While the eurozone, Japan, and China provide more stimulus for their economies, the US is expected to lift rates around the middle of the year. This anticipation underpins the US dollar. Given the importance of exchange rates (fx variability can be 2/3 of the return on international fixed income portfolios and 1/3 of the return of international equity portfolios), the prospects of a stronger dollar also makes US assets more attractive for non-dollar-based investors. Interest rate differentials also are moving in the US direction.
Even though the above trend growth in the US is not sustainable, employment and consumption can still expand. The US reports the December jobs data at the end of the week and another 200k+ report is expected. Although it does not match November 331k increase, it is still healthy, and the internals are also improving.
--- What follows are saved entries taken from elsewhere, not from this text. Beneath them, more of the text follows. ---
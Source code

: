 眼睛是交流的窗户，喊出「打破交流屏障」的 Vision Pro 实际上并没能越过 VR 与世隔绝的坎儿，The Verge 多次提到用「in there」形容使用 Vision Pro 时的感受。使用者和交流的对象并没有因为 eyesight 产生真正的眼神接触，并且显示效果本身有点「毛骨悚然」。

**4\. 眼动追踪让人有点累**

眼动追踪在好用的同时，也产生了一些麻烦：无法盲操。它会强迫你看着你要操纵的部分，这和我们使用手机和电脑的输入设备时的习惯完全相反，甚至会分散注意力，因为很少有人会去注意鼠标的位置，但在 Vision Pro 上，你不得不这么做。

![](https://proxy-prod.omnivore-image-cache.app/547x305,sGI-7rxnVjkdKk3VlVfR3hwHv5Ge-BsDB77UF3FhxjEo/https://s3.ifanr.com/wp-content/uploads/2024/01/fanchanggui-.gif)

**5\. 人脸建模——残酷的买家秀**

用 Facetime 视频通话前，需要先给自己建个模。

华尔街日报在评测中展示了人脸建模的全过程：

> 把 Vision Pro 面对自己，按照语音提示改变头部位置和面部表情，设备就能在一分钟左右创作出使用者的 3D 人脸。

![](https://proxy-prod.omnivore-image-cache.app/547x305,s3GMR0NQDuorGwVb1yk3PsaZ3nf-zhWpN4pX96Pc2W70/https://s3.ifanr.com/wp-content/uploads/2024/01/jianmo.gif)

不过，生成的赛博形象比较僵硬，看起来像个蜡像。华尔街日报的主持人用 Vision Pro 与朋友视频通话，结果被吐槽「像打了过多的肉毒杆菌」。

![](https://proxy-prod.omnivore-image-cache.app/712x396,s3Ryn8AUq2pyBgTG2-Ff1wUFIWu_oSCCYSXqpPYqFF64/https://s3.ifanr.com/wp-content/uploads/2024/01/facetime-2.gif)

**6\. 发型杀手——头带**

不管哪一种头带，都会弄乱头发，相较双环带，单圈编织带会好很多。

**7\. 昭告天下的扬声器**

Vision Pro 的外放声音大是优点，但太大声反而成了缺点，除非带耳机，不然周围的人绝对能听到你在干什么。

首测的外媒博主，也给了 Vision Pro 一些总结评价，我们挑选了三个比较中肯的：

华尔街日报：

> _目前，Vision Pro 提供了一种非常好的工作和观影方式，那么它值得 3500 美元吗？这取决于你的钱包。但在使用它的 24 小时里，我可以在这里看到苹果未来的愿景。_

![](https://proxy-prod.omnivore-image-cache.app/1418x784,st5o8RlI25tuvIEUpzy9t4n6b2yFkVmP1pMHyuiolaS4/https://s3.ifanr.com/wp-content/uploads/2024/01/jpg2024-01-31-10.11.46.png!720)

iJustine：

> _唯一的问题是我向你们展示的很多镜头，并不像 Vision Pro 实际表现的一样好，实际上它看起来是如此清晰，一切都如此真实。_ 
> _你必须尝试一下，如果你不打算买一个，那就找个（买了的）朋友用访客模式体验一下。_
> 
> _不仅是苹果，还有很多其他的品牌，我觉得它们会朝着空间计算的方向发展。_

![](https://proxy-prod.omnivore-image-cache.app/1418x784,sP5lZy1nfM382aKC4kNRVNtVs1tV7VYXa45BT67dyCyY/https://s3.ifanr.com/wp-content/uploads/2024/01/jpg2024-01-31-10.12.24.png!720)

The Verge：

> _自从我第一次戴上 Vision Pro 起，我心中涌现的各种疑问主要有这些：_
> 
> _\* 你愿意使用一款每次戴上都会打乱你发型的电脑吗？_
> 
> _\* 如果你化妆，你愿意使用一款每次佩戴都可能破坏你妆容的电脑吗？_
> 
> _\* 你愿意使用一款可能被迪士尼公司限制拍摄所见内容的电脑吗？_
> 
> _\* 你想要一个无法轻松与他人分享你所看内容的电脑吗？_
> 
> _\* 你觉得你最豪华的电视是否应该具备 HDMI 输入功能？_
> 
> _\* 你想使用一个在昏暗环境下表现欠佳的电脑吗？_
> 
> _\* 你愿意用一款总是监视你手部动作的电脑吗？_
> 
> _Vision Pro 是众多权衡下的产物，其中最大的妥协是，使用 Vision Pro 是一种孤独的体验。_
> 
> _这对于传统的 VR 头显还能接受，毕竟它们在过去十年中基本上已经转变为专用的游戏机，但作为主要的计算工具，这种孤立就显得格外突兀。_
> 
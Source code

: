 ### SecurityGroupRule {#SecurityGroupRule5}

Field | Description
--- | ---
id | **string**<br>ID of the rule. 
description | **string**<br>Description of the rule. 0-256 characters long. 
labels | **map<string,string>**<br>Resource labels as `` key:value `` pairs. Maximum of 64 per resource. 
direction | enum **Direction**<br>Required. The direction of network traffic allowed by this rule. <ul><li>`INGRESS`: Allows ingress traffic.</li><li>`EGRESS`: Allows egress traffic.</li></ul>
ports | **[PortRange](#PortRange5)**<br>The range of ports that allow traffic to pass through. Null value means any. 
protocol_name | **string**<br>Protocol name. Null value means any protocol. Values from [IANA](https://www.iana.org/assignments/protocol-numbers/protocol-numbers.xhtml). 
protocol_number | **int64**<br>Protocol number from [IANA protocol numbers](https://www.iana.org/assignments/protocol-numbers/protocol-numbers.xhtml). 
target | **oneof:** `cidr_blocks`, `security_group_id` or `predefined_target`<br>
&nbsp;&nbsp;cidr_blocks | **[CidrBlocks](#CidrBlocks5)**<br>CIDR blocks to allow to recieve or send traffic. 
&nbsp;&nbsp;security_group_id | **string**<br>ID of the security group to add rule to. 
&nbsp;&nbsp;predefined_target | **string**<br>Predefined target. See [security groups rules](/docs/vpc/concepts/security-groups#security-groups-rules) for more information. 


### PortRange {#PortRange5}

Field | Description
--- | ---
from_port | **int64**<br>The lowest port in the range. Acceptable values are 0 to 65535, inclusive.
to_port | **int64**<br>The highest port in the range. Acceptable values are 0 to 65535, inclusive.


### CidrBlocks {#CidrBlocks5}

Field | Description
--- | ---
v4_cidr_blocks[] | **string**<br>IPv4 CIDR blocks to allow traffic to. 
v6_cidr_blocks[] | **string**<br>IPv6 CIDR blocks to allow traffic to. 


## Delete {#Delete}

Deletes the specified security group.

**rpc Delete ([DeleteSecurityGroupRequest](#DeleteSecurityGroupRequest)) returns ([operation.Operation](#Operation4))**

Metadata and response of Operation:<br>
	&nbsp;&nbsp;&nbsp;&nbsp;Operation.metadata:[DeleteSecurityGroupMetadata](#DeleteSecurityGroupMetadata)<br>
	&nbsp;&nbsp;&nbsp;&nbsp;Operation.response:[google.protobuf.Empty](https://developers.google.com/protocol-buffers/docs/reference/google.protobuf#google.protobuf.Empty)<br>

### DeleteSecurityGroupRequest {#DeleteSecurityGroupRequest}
Auto sales will be interesting. The decline in the price of gasoline, easy and low financing, and the improving labor market underpin a strong year of sales. Manufacturer incentives also help. Industry figures suggest there was an average $2,894 in incentives or discounts during the month. This is almost a 6% increase from a year ago. The consensus expects a 16.9 mln unit pace down slightly from the 17.03 mln pace in November. It would put the entire year sales around 16.4 mln, the strongest in a decade. This compares with 15.5 mln vehicle sales in 2013 and 14.4 mln in 2012.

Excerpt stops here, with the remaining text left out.